*** Opening of EXERCISE DATA ***
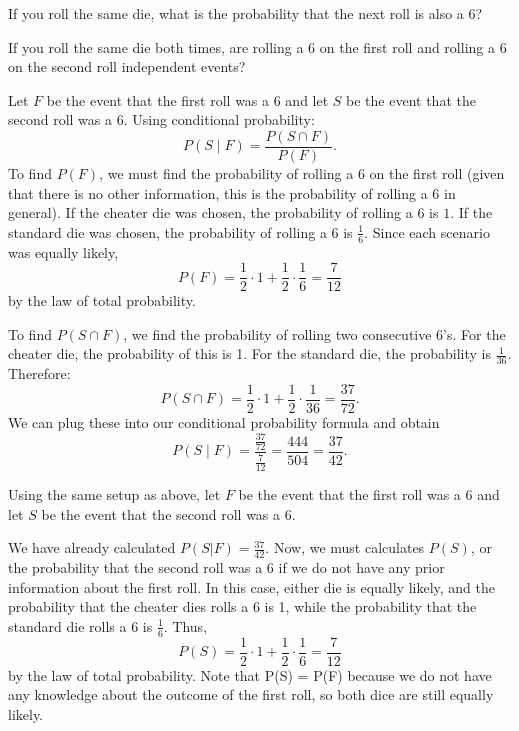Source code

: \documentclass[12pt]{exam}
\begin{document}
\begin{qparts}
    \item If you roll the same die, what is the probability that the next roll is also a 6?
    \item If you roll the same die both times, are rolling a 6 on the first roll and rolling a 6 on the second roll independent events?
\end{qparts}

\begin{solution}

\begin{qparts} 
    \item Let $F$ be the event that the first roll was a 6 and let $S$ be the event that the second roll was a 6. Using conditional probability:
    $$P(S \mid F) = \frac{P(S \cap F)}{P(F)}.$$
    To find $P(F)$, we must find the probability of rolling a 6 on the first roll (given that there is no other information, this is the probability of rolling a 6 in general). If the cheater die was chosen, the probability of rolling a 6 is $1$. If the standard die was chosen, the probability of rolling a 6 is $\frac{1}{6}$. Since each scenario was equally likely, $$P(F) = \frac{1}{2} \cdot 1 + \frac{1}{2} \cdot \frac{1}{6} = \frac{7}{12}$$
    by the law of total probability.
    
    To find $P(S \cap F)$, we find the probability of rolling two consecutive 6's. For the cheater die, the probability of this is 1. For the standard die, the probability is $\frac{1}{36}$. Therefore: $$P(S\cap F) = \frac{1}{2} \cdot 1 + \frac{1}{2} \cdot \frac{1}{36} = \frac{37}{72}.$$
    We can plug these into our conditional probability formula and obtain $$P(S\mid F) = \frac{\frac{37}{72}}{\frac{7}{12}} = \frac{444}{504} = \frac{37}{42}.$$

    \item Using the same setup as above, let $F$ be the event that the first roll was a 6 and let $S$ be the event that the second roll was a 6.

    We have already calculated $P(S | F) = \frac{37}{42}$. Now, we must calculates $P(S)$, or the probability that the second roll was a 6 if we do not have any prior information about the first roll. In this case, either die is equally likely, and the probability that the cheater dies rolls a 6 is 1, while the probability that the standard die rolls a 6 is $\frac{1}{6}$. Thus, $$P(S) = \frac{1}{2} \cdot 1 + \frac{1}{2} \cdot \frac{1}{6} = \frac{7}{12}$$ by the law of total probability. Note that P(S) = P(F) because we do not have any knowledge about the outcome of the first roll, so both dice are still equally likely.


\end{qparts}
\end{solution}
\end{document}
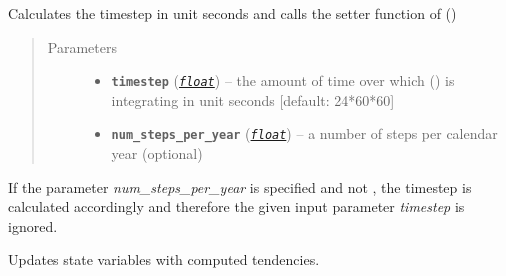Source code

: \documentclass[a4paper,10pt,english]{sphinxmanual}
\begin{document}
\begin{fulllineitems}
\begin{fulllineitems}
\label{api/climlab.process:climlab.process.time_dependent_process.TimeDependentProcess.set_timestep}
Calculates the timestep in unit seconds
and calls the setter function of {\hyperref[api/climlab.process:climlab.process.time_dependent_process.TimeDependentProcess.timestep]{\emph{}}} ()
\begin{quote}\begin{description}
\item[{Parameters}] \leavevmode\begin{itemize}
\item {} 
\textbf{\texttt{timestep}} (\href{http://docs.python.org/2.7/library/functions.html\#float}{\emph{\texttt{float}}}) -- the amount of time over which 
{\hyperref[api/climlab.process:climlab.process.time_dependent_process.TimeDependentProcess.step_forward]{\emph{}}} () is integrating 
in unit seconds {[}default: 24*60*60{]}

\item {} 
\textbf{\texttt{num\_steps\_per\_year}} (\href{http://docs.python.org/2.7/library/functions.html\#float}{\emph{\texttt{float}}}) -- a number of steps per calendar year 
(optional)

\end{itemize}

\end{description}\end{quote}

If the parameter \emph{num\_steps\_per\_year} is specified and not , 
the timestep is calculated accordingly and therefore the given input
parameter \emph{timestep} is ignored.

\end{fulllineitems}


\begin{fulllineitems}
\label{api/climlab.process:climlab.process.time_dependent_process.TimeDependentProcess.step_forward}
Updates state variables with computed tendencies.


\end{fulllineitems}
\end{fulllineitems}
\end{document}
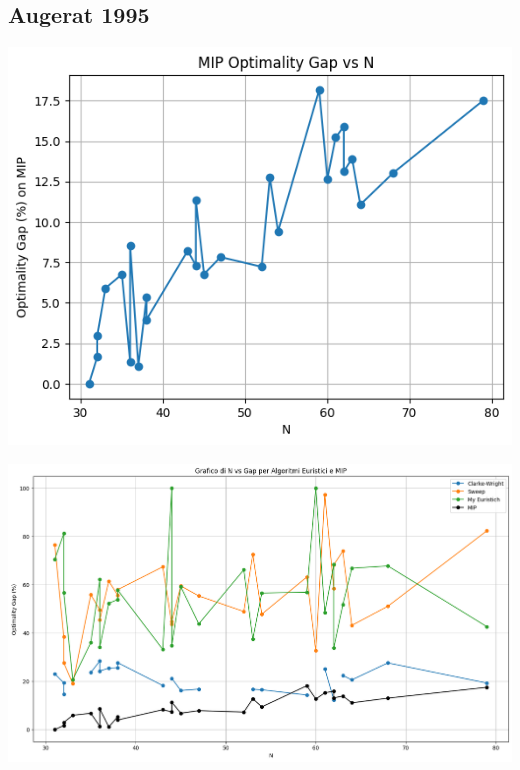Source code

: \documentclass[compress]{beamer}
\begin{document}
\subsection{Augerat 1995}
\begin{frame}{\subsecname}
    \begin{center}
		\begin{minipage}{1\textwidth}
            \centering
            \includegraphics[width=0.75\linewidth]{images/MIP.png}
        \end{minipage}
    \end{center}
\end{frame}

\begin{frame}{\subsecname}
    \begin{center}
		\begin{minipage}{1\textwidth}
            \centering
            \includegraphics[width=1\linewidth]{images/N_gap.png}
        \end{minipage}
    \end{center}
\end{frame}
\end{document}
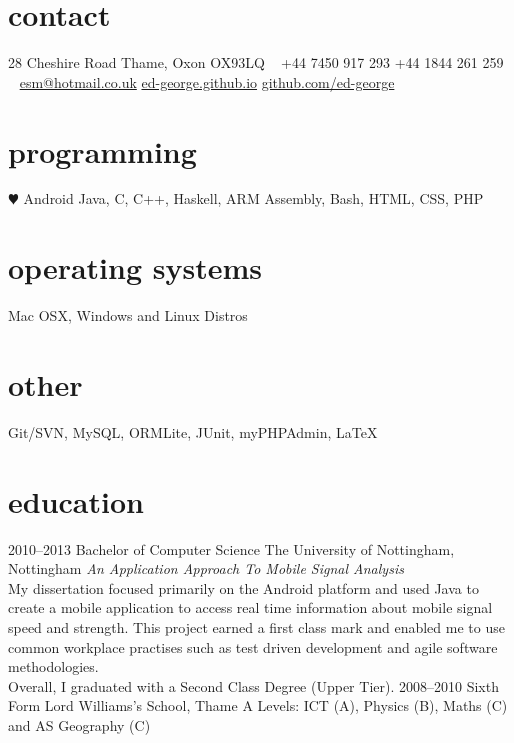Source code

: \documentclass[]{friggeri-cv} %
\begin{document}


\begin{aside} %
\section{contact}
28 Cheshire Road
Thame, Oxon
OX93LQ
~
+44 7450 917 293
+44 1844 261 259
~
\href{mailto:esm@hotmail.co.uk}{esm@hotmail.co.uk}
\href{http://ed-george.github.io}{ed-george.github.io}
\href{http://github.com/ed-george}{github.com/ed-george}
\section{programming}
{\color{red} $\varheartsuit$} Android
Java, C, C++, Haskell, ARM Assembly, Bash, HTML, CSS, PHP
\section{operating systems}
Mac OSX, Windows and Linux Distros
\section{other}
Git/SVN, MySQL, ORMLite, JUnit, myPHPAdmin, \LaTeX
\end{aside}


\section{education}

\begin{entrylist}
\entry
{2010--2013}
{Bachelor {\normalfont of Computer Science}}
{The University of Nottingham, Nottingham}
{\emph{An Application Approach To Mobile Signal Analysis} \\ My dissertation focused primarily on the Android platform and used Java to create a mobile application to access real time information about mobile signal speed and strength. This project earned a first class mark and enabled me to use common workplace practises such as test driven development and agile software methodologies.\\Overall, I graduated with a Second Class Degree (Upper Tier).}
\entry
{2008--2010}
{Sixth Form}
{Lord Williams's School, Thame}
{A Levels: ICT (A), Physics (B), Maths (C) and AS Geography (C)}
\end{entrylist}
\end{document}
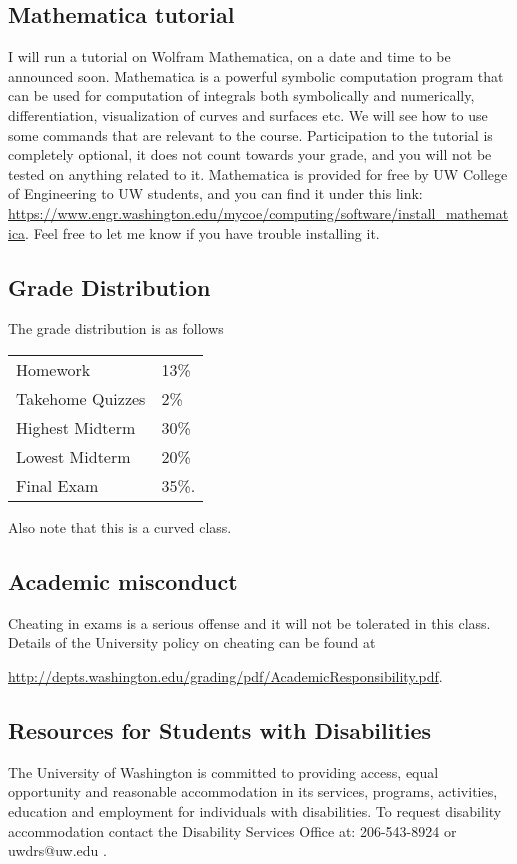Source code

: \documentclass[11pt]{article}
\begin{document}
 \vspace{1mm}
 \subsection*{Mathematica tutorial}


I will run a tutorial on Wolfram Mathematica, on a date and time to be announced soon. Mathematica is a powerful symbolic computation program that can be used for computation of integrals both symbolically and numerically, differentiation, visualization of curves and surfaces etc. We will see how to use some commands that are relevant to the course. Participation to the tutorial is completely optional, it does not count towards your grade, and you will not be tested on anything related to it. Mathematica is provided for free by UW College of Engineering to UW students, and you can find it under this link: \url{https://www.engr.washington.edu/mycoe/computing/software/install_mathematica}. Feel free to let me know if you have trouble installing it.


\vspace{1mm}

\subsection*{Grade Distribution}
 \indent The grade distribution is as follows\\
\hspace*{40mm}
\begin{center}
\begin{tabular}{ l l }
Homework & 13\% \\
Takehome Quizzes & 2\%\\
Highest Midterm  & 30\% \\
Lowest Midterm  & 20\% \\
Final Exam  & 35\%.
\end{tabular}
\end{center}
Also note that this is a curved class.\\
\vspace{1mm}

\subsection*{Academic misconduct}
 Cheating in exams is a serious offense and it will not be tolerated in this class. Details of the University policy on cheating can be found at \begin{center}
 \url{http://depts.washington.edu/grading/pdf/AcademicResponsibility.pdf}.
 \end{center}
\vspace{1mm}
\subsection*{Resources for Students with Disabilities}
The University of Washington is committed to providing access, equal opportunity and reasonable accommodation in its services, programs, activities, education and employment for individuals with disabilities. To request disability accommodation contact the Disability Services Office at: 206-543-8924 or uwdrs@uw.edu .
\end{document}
*** Close of EXERCISE DATA ***
*** Opening of EXERCISE DATA ***
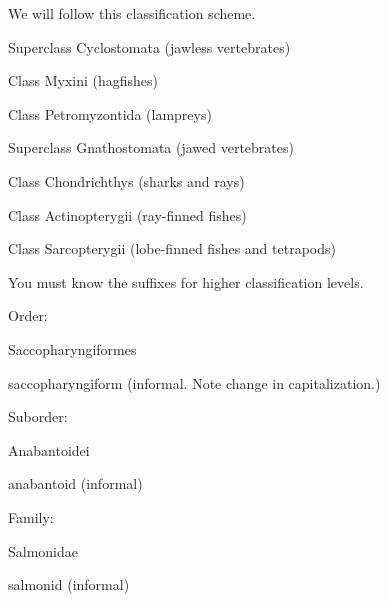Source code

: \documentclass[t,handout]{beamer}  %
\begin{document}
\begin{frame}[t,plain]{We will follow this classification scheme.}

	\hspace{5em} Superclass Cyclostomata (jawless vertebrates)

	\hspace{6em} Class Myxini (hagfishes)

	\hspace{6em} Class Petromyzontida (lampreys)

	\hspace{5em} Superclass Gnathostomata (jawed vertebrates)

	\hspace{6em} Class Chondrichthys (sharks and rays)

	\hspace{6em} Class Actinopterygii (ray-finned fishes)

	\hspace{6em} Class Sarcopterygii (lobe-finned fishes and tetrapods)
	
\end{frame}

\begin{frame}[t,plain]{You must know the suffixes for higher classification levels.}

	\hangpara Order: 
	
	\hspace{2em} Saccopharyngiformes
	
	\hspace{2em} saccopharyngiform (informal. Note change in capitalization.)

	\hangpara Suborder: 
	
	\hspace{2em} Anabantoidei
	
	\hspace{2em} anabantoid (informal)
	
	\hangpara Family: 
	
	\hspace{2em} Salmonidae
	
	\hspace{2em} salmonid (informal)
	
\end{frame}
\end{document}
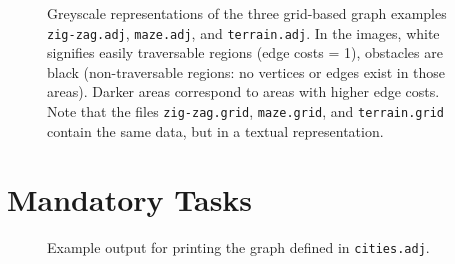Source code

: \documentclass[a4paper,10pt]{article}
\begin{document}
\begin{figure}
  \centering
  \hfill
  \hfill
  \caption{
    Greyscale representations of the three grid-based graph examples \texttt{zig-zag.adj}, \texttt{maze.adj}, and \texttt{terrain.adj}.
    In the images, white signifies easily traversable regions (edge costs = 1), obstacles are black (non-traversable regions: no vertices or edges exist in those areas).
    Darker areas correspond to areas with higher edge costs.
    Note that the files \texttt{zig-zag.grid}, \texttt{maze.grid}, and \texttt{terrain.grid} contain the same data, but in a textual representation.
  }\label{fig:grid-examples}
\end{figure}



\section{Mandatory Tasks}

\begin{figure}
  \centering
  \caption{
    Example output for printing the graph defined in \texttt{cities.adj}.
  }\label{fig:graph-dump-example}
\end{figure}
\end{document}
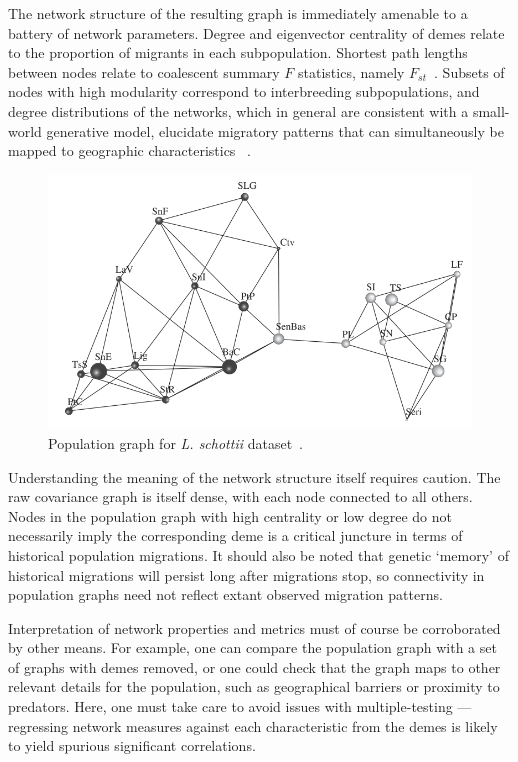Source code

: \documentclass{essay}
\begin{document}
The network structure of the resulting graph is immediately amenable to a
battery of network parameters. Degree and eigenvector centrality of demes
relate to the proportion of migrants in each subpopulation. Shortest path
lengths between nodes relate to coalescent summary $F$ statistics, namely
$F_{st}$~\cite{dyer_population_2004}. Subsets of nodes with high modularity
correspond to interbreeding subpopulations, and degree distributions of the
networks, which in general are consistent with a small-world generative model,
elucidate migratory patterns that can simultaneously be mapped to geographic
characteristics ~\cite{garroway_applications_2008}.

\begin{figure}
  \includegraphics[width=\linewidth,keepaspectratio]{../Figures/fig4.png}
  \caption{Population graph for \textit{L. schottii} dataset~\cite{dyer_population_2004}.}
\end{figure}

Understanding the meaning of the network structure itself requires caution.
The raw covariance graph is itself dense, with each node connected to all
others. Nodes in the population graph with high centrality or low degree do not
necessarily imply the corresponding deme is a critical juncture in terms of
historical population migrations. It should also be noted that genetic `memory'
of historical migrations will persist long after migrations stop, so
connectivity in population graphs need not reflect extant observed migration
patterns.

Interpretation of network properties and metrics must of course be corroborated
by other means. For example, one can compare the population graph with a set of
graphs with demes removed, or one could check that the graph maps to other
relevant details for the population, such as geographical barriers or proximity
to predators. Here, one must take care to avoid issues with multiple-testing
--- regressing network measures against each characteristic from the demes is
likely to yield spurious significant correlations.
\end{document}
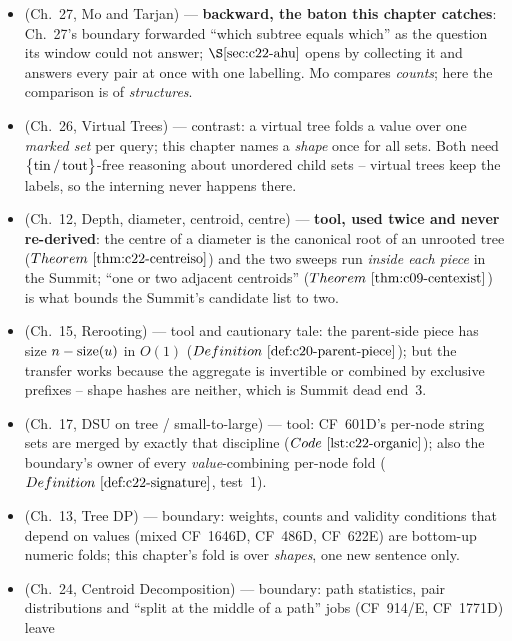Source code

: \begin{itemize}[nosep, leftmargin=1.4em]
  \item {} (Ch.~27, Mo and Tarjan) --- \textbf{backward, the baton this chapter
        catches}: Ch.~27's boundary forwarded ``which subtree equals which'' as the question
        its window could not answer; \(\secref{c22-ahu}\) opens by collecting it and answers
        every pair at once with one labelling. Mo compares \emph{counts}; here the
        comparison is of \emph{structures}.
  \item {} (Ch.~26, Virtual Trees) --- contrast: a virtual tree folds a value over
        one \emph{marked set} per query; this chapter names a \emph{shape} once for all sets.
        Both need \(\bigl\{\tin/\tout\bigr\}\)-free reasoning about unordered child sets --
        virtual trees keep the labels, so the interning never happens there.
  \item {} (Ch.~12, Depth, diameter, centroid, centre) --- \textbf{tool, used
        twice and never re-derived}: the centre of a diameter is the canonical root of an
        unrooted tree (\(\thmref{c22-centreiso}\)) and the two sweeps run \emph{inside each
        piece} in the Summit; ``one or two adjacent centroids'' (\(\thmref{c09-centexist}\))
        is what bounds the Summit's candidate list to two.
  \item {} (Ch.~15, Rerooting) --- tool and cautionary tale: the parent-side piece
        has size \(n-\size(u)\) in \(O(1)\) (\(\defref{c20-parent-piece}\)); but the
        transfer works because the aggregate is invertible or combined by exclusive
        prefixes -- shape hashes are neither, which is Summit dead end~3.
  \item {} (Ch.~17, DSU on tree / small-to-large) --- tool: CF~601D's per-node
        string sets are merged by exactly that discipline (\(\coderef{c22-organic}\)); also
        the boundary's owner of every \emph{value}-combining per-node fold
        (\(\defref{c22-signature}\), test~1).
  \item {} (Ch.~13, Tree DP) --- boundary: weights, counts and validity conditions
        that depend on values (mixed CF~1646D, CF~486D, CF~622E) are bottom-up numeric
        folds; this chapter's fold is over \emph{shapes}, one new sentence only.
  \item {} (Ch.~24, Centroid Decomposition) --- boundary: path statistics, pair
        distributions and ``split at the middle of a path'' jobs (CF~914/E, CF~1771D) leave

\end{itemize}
*** Close of EXERCISE DATA ***
*** Opening of EXERCISE DATA ***
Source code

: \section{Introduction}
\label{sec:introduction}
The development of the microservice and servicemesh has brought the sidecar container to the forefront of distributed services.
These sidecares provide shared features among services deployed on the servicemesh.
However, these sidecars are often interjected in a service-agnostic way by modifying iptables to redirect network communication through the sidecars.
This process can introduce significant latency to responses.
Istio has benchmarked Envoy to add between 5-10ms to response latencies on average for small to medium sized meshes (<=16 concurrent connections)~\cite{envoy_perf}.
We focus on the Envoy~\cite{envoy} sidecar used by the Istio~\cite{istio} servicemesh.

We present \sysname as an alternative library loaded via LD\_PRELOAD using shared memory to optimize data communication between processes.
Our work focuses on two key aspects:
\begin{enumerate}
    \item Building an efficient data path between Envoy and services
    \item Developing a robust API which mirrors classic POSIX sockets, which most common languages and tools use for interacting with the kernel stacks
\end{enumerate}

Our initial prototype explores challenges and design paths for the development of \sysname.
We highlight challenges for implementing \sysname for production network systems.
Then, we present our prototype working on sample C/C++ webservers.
*** Close of EXERCISE DATA ***
**TO DO**:
I need each line of the entries that holds the string "documentclass" located and copied.

**SOLUTION TO THIS PROBLEM**:
: \documentclass[12pt]{exam}
: \documentclass[a4paper,10pt,english]{sphinxmanual}
: \documentclass[compress]{beamer}
: \documentclass[]{friggeri-cv} %
: \documentclass[11pt]{article}
: \documentclass[t,handout]{beamer}  %
: \documentclass[a4paper,10pt]{article}
: \documentclass{essay}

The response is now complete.